Czy podwyżka cen energii wykończy branżę produkcyjną? Komentarz eksperta
- 28 listopada 2022 11:50
- Opracował: JAN
Jednak przede wszystkim jest to problem dla firm, które nie wdrożyły odpowiednich procedur i odpowiednich systemów wcześniej. Nie mają systemu monitoringu, nie potrafią odpowiedzieć sobie na pytanie, czy produkcja jeszcze im się opłaca, a programy oszczędności energii i modernizacji były odkładane na później. Niestety, po raz kolejny okaże się, że zaniechanie inwestycji w przeszłości zagrozi stabilności działania w obecnym, turbulentnym otoczeniu makroekonomicznym. W przemyśle większość działań ma podłoże biznesowe i albo wprowadzę pewne rozwiązania i technologie, które są innowacyjne i energooszczędne, albo ryzykuję produkcję według swojego modelu, opartego na taniej sile roboczej i dostępności energii.
Są powody do optymizmu
Ja jestem jednak optymistą i uważam, że polskie firmy mają duże zdolności adaptacyjne do warunków makroekonomicznych, w tym ograniczeń energetycznych i poradzą sobie z trudnościami.
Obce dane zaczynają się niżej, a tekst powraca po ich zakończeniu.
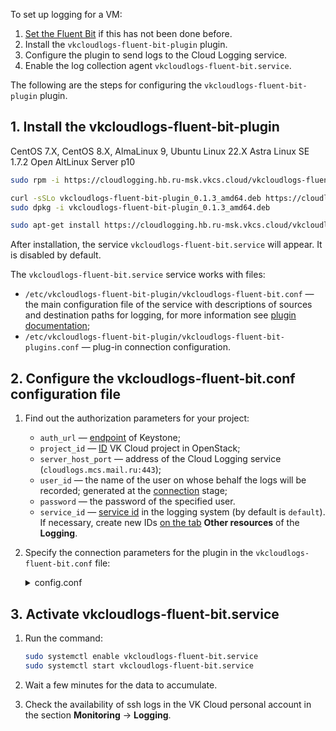 To set up logging for a VM:

1. [Set the Fluent Bit](../../quick-start/) if this has not been done before.
1. Install the `vkcloudlogs-fluent-bit-plugin` plugin.
1. Configure the plugin to send logs to the Cloud Logging service.
1. Enable the log collection agent `vkcloudlogs-fluent-bit.service`.

The following are the steps for configuring the `vkcloudlogs-fluent-bit-plugin` plugin.

## 1. Install the vkcloudlogs-fluent-bit-plugin

<tabs>
<tablist>
<tab>CentOS 7.X, CentOS 8.X, AlmaLinux 9, Ubuntu Linux 22.X</tab>
<tab>Astra Linux SE 1.7.2 Орел</tab>
<tab>AltLinux Server p10</tab>
</tablist>
<tabpanel>

```bash
sudo rpm -i https://cloudlogging.hb.ru-msk.vkcs.cloud/vkcloudlogs-fluent-bit-plugin/vkcloudlogs-fluent-bit-plugin-0.1.3-1.x86_64.rpm
```

</tabpanel>
<tabpanel>

```bash
curl -sSLo vkcloudlogs-fluent-bit-plugin_0.1.3_amd64.deb https://cloudlogging.hb.ru-msk.vkcs.cloud/vkcloudlogs-fluent-bit-plugin/vkcloudlogs-fluent-bit-plugin_0.1.3_amd64.deb
sudo dpkg -i vkcloudlogs-fluent-bit-plugin_0.1.3_amd64.deb
```

</tabpanel>
<tabpanel>

```bash
sudo apt-get install https://cloudlogging.hb.ru-msk.vkcs.cloud/vkcloudlogs-fluent-bit-plugin/vkcloudlogs-fluent-bit-plugin-0.1.3-1.x86_64.rpm
```

</tabpanel>
</tabs>

After installation, the service `vkcloudlogs-fluent-bit.service` will appear. It is disabled by default.

<info>

The `vkcloudlogs-fluent-bit.service` service works with files:

- `/etc/vkcloudlogs-fluent-bit-plugin/vkcloudlogs-fluent-bit.conf` — the main configuration file of the service with descriptions of sources and destination paths for logging, for more information see [plugin documentation](https://github.com/vk-cs/cloudlogs-fluent-bit);
- `/etc/vkcloudlogs-fluent-bit-plugin/vkcloudlogs-fluent-bit-plugins.conf` — plug-in connection configuration.

</info>

## 2. Configure the vkcloudlogs-fluent-bit.conf configuration file

1. Find out the authorization parameters for your project:

   - `auth_url` — [endpoint](/en/manage/tools-for-using-services/rest-api/endpoints) of Keystone;
   - `project_id` — [ID](/en/manage/tools-for-using-services/rest-api/endpoints) VK Cloud project in OpenStack;
   - `server_host_port` — address of the Cloud Logging service (`cloudlogs.mcs.mail.ru:443`);
   - `user_id` — the name of the user on whose behalf the logs will be recorded; generated at the [connection](../../quick-start/) stage;
   - `password` — the password of the specified user.
   - `service_id` — [service id](/ru/additionals/api/logging "change-lang") in the logging system (by default is `default`). If necessary, create new IDs [on the tab](https://msk.cloud.vk.com/app/en/services/monitoring/logging/settings/services) **Other resources** of the **Logging**.

1. Specify the connection parameters for the plugin in the `vkcloudlogs-fluent-bit.conf` file:

   <details>
     <summary>config.conf</summary>

   In this example, data logging is configured from `ssh.service` (section `[INPUT]`) to the Cloud Logging service (section `[OUTPUT]`).

   ```conf
   [INPUT]
      Name            systemd
      Systemd_Filter  _SYSTEMD_UNIT=ssh.service
      Lowercase       On
      Read_From_Tail  On
      Tag             system.*

   [OUTPUT]
       Name              vkcloudlogs
       Match             system.*
       auth_url          <endpoint of the authorization address>
       project_id        <project PID>
       server_host_port  <service address>
       user_id           <username>
       password          <user password>
   ```

   </details>

## 3. Activate vkcloudlogs-fluent-bit.service

1. Run the command:

   ```bash
   sudo systemctl enable vkcloudlogs-fluent-bit.service
   sudo systemctl start vkcloudlogs-fluent-bit.service
   ```

1. Wait a few minutes for the data to accumulate.
1. Check the availability of ssh logs in the VK Cloud personal account in the section **Monitoring** → **Logging**.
Oczywiście ogromną szansą byłoby uruchomienie funduszy europejskich w ramach Krajowego Planu Odbudowy i innych programów wsparcia, ale to już decyzja polityczna. Jeżeli chodzi o gospodarkę niemiecką to uważam, że nastąpi silna interwencja państwa, być może pomimo sprzeciwu Unii Europejskiej i gospodarka ta przygotuje się na zmiany na rynku energetycznym lepiej, niż nam się obecnie wydaje.
Pamiętajmy, że ryzyka związane z cenami nośników energii to bardziej stabilność dostaw, w tym logistyka i magazynowanie a nie ceny samego surowca. Opanowanie chaosu logistycznego wpłynie na stabilizację cen, a przez to da firmom szansę pracować w bardziej przewidywalnym środowisku.